Report every line below that carries the word "relationships".

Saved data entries

Start of Block

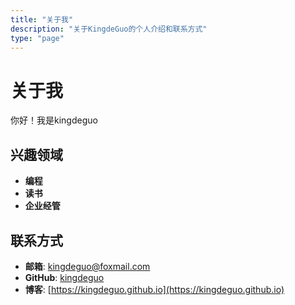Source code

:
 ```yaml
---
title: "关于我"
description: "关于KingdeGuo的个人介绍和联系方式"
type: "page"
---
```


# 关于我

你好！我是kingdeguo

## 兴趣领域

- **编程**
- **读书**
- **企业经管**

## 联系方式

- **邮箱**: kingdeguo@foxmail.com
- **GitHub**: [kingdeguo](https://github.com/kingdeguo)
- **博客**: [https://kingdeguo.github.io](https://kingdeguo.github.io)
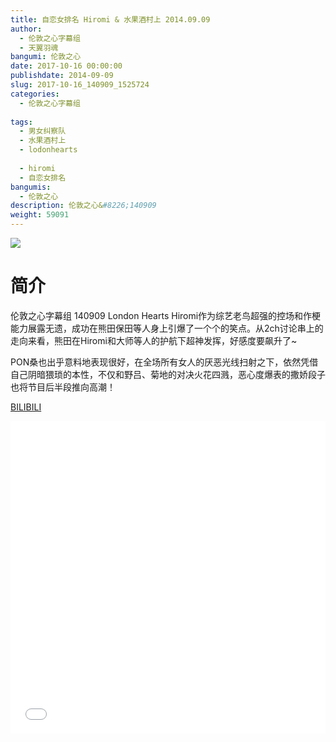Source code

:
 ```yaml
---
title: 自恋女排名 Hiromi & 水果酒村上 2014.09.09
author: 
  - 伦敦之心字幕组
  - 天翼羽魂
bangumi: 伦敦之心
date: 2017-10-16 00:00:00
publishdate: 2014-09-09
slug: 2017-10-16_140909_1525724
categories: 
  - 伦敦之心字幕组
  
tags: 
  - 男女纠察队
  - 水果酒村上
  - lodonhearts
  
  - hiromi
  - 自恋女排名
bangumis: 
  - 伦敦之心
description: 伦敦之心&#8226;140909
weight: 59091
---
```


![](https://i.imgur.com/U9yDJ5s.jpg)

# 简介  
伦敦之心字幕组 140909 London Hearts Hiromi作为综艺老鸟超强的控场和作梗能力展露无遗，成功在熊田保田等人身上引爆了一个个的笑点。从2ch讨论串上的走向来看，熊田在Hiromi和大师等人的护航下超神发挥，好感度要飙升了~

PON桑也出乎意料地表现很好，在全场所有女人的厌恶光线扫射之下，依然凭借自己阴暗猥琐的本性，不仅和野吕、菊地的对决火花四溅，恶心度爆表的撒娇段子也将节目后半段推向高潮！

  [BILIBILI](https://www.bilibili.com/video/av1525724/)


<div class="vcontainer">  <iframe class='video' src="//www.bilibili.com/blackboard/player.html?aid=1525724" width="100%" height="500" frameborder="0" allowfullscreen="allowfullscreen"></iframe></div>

End of Block
Start of Block

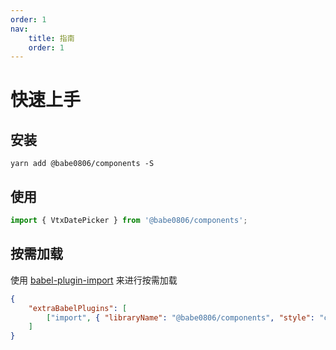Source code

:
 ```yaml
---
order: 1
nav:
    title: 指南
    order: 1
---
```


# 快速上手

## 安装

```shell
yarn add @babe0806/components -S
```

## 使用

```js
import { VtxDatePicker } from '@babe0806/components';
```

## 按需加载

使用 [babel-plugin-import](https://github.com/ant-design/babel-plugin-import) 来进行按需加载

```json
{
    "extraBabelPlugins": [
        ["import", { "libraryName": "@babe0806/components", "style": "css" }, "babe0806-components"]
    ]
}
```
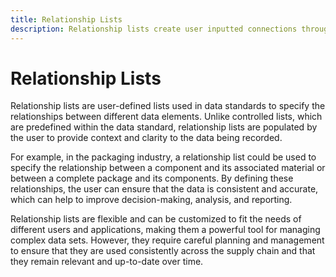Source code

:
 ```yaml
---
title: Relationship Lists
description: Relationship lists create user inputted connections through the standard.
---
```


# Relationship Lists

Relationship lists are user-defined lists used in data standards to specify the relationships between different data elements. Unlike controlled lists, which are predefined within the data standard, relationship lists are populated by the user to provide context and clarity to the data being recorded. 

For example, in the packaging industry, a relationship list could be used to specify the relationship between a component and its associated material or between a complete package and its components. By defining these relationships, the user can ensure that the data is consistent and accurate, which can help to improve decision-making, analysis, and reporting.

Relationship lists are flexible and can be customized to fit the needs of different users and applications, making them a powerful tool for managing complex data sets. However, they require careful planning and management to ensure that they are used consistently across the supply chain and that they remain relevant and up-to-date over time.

End of Block

# RESPONSE TO THIS EXERCISE
Relationship lists are user-defined lists used in data standards to specify the relationships between different data elements. Unlike controlled lists, which are predefined within the data standard, relationship lists are populated by the user to provide context and clarity to the data being recorded. 
For example, in the packaging industry, a relationship list could be used to specify the relationship between a component and its associated material or between a complete package and its components. By defining these relationships, the user can ensure that the data is consistent and accurate, which can help to improve decision-making, analysis, and reporting.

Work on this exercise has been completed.